§ **WHAT IS NEEDED**
For this exercise, return all the data word for word, with images left out.

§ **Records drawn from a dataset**
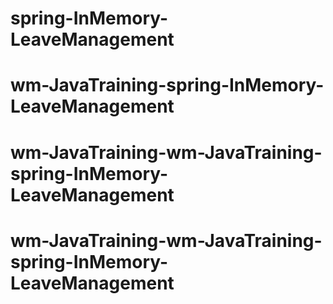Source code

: # spring-InMemory-LeaveManagement
# wm-JavaTraining-spring-InMemory-LeaveManagement
# wm-JavaTraining-wm-JavaTraining-spring-InMemory-LeaveManagement
# wm-JavaTraining-wm-JavaTraining-spring-InMemory-LeaveManagement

§ **REPLY TO THE EXERCISE**
Source code

: # spring-InMemory-LeaveManagement
# wm-JavaTraining-spring-InMemory-LeaveManagement
# wm-JavaTraining-wm-JavaTraining-spring-InMemory-LeaveManagement
# wm-JavaTraining-wm-JavaTraining-spring-InMemory-LeaveManagement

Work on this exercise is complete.